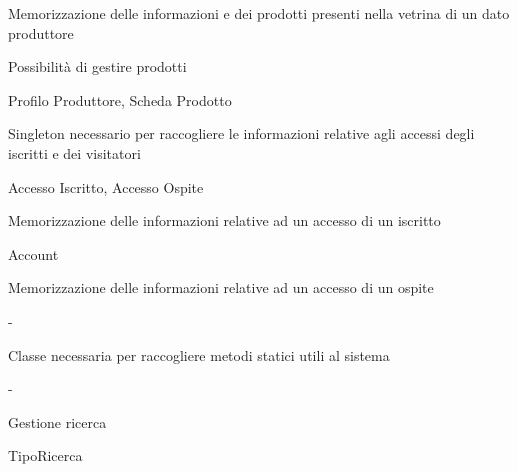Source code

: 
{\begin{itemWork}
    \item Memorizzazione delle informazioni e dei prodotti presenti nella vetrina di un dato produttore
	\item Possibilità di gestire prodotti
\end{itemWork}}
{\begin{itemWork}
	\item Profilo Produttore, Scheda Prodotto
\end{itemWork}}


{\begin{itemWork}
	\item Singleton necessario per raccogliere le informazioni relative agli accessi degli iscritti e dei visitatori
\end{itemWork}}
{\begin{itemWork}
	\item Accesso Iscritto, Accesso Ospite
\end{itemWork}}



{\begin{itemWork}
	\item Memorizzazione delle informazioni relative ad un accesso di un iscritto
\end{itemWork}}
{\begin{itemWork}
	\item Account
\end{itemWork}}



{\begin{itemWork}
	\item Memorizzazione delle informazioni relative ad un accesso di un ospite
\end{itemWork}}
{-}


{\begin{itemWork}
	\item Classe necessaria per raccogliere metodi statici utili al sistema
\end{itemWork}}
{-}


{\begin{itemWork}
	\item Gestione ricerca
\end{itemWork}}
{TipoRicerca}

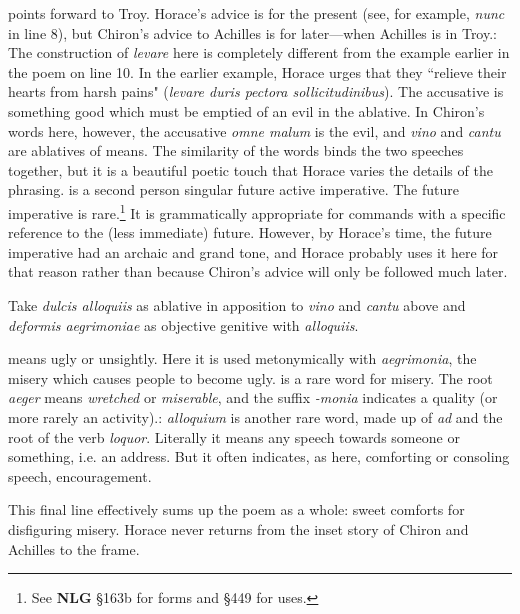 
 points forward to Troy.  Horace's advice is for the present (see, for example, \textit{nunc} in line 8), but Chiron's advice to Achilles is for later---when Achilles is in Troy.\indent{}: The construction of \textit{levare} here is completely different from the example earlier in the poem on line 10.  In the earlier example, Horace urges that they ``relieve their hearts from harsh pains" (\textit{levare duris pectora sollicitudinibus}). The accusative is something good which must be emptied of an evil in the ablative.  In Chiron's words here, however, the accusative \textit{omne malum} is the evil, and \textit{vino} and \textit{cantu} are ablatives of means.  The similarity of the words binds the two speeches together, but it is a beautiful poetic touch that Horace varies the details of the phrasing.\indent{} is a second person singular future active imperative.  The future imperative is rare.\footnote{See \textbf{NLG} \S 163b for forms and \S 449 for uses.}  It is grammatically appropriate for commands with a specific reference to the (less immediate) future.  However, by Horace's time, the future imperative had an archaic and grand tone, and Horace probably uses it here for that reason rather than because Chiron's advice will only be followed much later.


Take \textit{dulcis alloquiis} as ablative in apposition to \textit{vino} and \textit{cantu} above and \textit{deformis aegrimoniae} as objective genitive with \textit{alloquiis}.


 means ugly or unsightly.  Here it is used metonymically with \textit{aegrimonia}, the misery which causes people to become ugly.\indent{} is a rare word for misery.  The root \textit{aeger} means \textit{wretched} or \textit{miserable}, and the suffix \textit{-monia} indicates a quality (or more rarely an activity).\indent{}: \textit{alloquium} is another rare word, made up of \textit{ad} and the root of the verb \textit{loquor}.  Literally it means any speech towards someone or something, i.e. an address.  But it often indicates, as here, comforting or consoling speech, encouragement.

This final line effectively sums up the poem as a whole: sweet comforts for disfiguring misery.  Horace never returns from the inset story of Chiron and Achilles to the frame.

# [What to do]
Could the entries above be restated word for word, with the pictures left out?

# [Completed task]
Source code

: 
{\begin{itemWork}
    \item Memorizzazione delle informazioni e dei prodotti presenti nella vetrina di un dato produttore
	\item Possibilità di gestire prodotti
\end{itemWork}}
{\begin{itemWork}
	\item Profilo Produttore, Scheda Prodotto
\end{itemWork}}


{\begin{itemWork}
	\item Singleton necessario per raccogliere le informazioni relative agli accessi degli iscritti e dei visitatori
\end{itemWork}}
{\begin{itemWork}
	\item Accesso Iscritto, Accesso Ospite
\end{itemWork}}



{\begin{itemWork}
	\item Memorizzazione delle informazioni relative ad un accesso di un iscritto
\end{itemWork}}
{\begin{itemWork}
	\item Account
\end{itemWork}}



{\begin{itemWork}
	\item Memorizzazione delle informazioni relative ad un accesso di un ospite
\end{itemWork}}
{-}


{\begin{itemWork}
	\item Classe necessaria per raccogliere metodi statici utili al sistema
\end{itemWork}}
{-}


{\begin{itemWork}
	\item Gestione ricerca
\end{itemWork}}
{TipoRicerca}

 points forward to Troy.  Horace's advice is for the present (see, for example, \textit{nunc} in line 8), but Chiron's advice to Achilles is for later---when Achilles is in Troy.\indent{}: The construction of \textit{levare} here is completely different from the example earlier in the poem on line 10.  In the earlier example, Horace urges that they ``relieve their hearts from harsh pains" (\textit{levare duris pectora sollicitudinibus}). The accusative is something good which must be emptied of an evil in the ablative.  In Chiron's words here, however, the accusative \textit{omne malum} is the evil, and \textit{vino} and \textit{cantu} are ablatives of means.  The similarity of the words binds the two speeches together, but it is a beautiful poetic touch that Horace varies the details of the phrasing.\indent{} is a second person singular future active imperative.  The future imperative is rare.\footnote{See \textbf{NLG} \S 163b for forms and \S 449 for uses.}  It is grammatically appropriate for commands with a specific reference to the (less immediate) future.  However, by Horace's time, the future imperative had an archaic and grand tone, and Horace probably uses it here for that reason rather than because Chiron's advice will only be followed much later.


Take \textit{dulcis alloquiis} as ablative in apposition to \textit{vino} and \textit{cantu} above and \textit{deformis aegrimoniae} as objective genitive with \textit{alloquiis}.


 means ugly or unsightly.  Here it is used metonymically with \textit{aegrimonia}, the misery which causes people to become ugly.\indent{} is a rare word for misery.  The root \textit{aeger} means \textit{wretched} or \textit{miserable}, and the suffix \textit{-monia} indicates a quality (or more rarely an activity).\indent{}: \textit{alloquium} is another rare word, made up of \textit{ad} and the root of the verb \textit{loquor}.  Literally it means any speech towards someone or something, i.e. an address.  But it often indicates, as here, comforting or consoling speech, encouragement.

This final line effectively sums up the poem as a whole: sweet comforts for disfiguring misery.  Horace never returns from the inset story of Chiron and Achilles to the frame.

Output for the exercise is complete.